Every line of the entries with the word "中国民族民间舞" in it should be shown.

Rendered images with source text
########################################
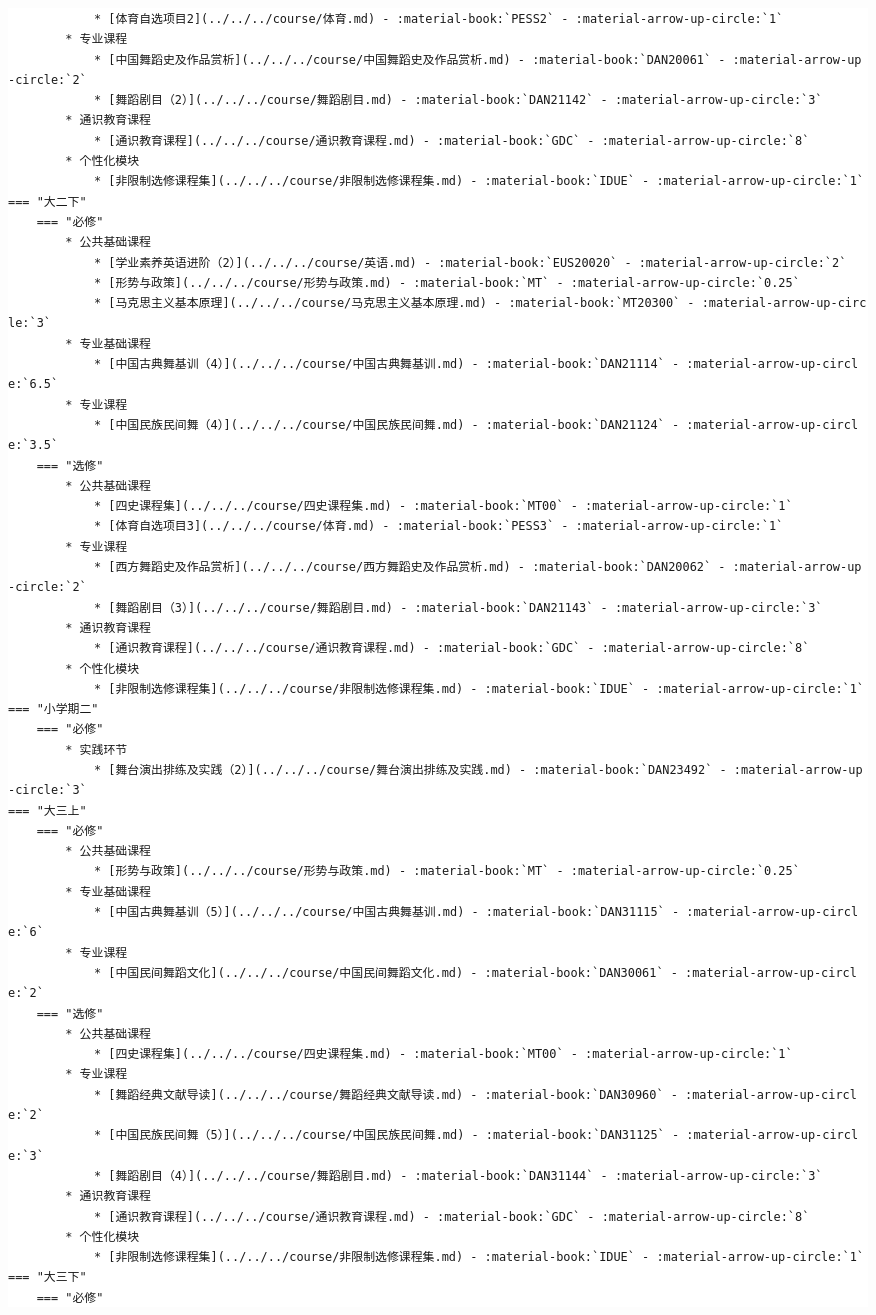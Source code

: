                 * [体育自选项目2](../../../course/体育.md) - :material-book:`PESS2` - :material-arrow-up-circle:`1`  
            * 专业课程
                * [中国舞蹈史及作品赏析](../../../course/中国舞蹈史及作品赏析.md) - :material-book:`DAN20061` - :material-arrow-up-circle:`2`  
                * [舞蹈剧目（2）](../../../course/舞蹈剧目.md) - :material-book:`DAN21142` - :material-arrow-up-circle:`3`  
            * 通识教育课程
                * [通识教育课程](../../../course/通识教育课程.md) - :material-book:`GDC` - :material-arrow-up-circle:`8`  
            * 个性化模块
                * [非限制选修课程集](../../../course/非限制选修课程集.md) - :material-book:`IDUE` - :material-arrow-up-circle:`1`  
    === "大二下"  
        === "必修"  
            * 公共基础课程
                * [学业素养英语进阶（2）](../../../course/英语.md) - :material-book:`EUS20020` - :material-arrow-up-circle:`2`  
                * [形势与政策](../../../course/形势与政策.md) - :material-book:`MT` - :material-arrow-up-circle:`0.25`  
                * [马克思主义基本原理](../../../course/马克思主义基本原理.md) - :material-book:`MT20300` - :material-arrow-up-circle:`3`  
            * 专业基础课程
                * [中国古典舞基训（4）](../../../course/中国古典舞基训.md) - :material-book:`DAN21114` - :material-arrow-up-circle:`6.5`  
            * 专业课程
                * [中国民族民间舞（4）](../../../course/中国民族民间舞.md) - :material-book:`DAN21124` - :material-arrow-up-circle:`3.5`  
        === "选修"  
            * 公共基础课程
                * [四史课程集](../../../course/四史课程集.md) - :material-book:`MT00` - :material-arrow-up-circle:`1`  
                * [体育自选项目3](../../../course/体育.md) - :material-book:`PESS3` - :material-arrow-up-circle:`1`  
            * 专业课程
                * [西方舞蹈史及作品赏析](../../../course/西方舞蹈史及作品赏析.md) - :material-book:`DAN20062` - :material-arrow-up-circle:`2`  
                * [舞蹈剧目（3）](../../../course/舞蹈剧目.md) - :material-book:`DAN21143` - :material-arrow-up-circle:`3`  
            * 通识教育课程
                * [通识教育课程](../../../course/通识教育课程.md) - :material-book:`GDC` - :material-arrow-up-circle:`8`  
            * 个性化模块
                * [非限制选修课程集](../../../course/非限制选修课程集.md) - :material-book:`IDUE` - :material-arrow-up-circle:`1`  
    === "小学期二"  
        === "必修"  
            * 实践环节
                * [舞台演出排练及实践（2）](../../../course/舞台演出排练及实践.md) - :material-book:`DAN23492` - :material-arrow-up-circle:`3`  
    === "大三上"  
        === "必修"  
            * 公共基础课程
                * [形势与政策](../../../course/形势与政策.md) - :material-book:`MT` - :material-arrow-up-circle:`0.25`  
            * 专业基础课程
                * [中国古典舞基训（5）](../../../course/中国古典舞基训.md) - :material-book:`DAN31115` - :material-arrow-up-circle:`6`  
            * 专业课程
                * [中国民间舞蹈文化](../../../course/中国民间舞蹈文化.md) - :material-book:`DAN30061` - :material-arrow-up-circle:`2`  
        === "选修"  
            * 公共基础课程
                * [四史课程集](../../../course/四史课程集.md) - :material-book:`MT00` - :material-arrow-up-circle:`1`  
            * 专业课程
                * [舞蹈经典文献导读](../../../course/舞蹈经典文献导读.md) - :material-book:`DAN30960` - :material-arrow-up-circle:`2`  
                * [中国民族民间舞（5）](../../../course/中国民族民间舞.md) - :material-book:`DAN31125` - :material-arrow-up-circle:`3`  
                * [舞蹈剧目（4）](../../../course/舞蹈剧目.md) - :material-book:`DAN31144` - :material-arrow-up-circle:`3`  
            * 通识教育课程
                * [通识教育课程](../../../course/通识教育课程.md) - :material-book:`GDC` - :material-arrow-up-circle:`8`  
            * 个性化模块
                * [非限制选修课程集](../../../course/非限制选修课程集.md) - :material-book:`IDUE` - :material-arrow-up-circle:`1`  
    === "大三下"  
        === "必修"  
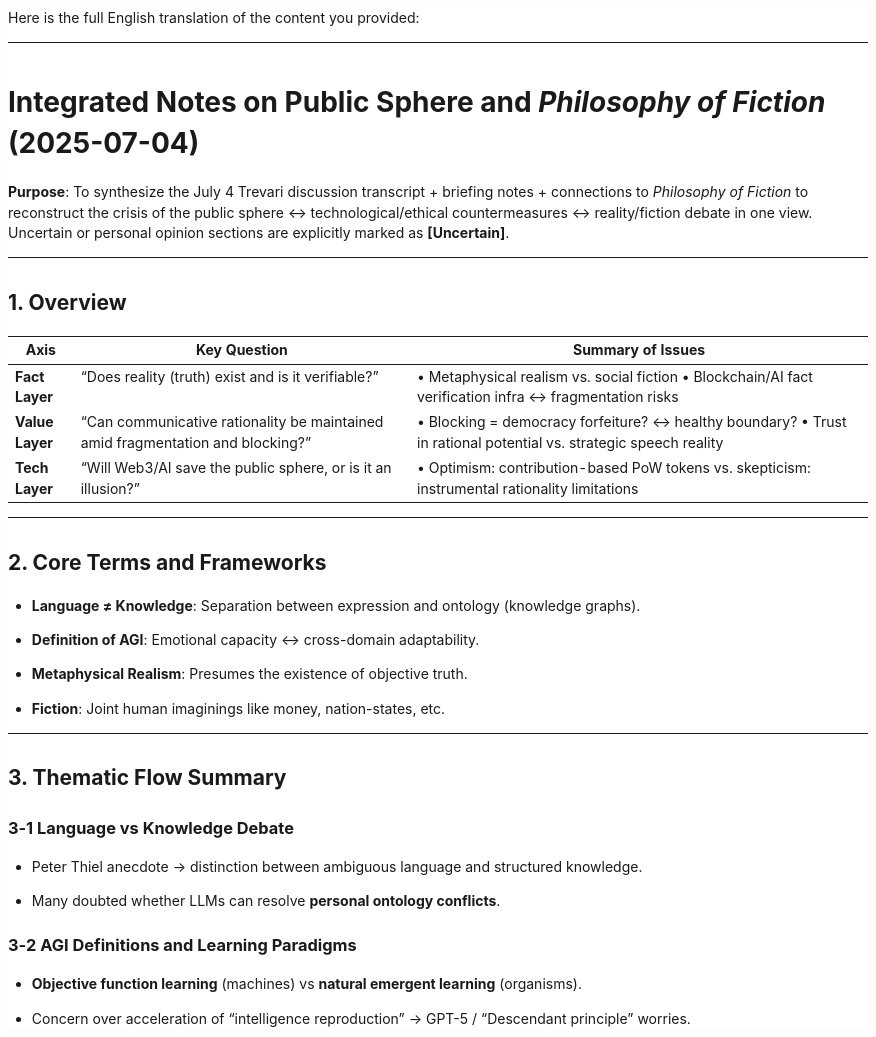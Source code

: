 Here is the full English translation of the content you provided:

---

# **Integrated Notes on Public Sphere and *Philosophy of Fiction* (2025-07-04)**

**Purpose**: To synthesize the July 4 Trevari discussion transcript \+ briefing notes \+ connections to *Philosophy of Fiction* to reconstruct the crisis of the public sphere ↔ technological/ethical countermeasures ↔ reality/fiction debate in one view. Uncertain or personal opinion sections are explicitly marked as **\[Uncertain\]**.

---

## **1\. Overview**

| Axis | Key Question | Summary of Issues |
| ----- | ----- | ----- |
| **Fact Layer** | “Does reality (truth) exist and is it verifiable?” | • Metaphysical realism vs. social fiction • Blockchain/AI fact verification infra ↔ fragmentation risks |
| **Value Layer** | “Can communicative rationality be maintained amid fragmentation and blocking?” | • Blocking \= democracy forfeiture? ↔ healthy boundary? • Trust in rational potential vs. strategic speech reality |
| **Tech Layer** | “Will Web3/AI save the public sphere, or is it an illusion?” | • Optimism: contribution-based PoW tokens vs. skepticism: instrumental rationality limitations |

---

## **2\. Core Terms and Frameworks**

* **Language ≠ Knowledge**: Separation between expression and ontology (knowledge graphs).

* **Definition of AGI**: Emotional capacity ↔ cross-domain adaptability.

* **Metaphysical Realism**: Presumes the existence of objective truth.

* **Fiction**: Joint human imaginings like money, nation-states, etc.

---

## **3\. Thematic Flow Summary**

### **3‑1 Language vs Knowledge Debate**

* Peter Thiel anecdote → distinction between ambiguous language and structured knowledge.

* Many doubted whether LLMs can resolve **personal ontology conflicts**.

### **3‑2 AGI Definitions and Learning Paradigms**

* **Objective function learning** (machines) vs **natural emergent learning** (organisms).

* Concern over acceleration of “intelligence reproduction” → GPT-5 / “Descendant principle” worries.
########################################
_Answer to this task:_
                * [中国民族民间舞（4）](../../../course/中国民族民间舞.md) - :material-book:`DAN21124` - :material-arrow-up-circle:`3.5`  
                * [中国民族民间舞（5）](../../../course/中国民族民间舞.md) - :material-book:`DAN31125` - :material-arrow-up-circle:`3`  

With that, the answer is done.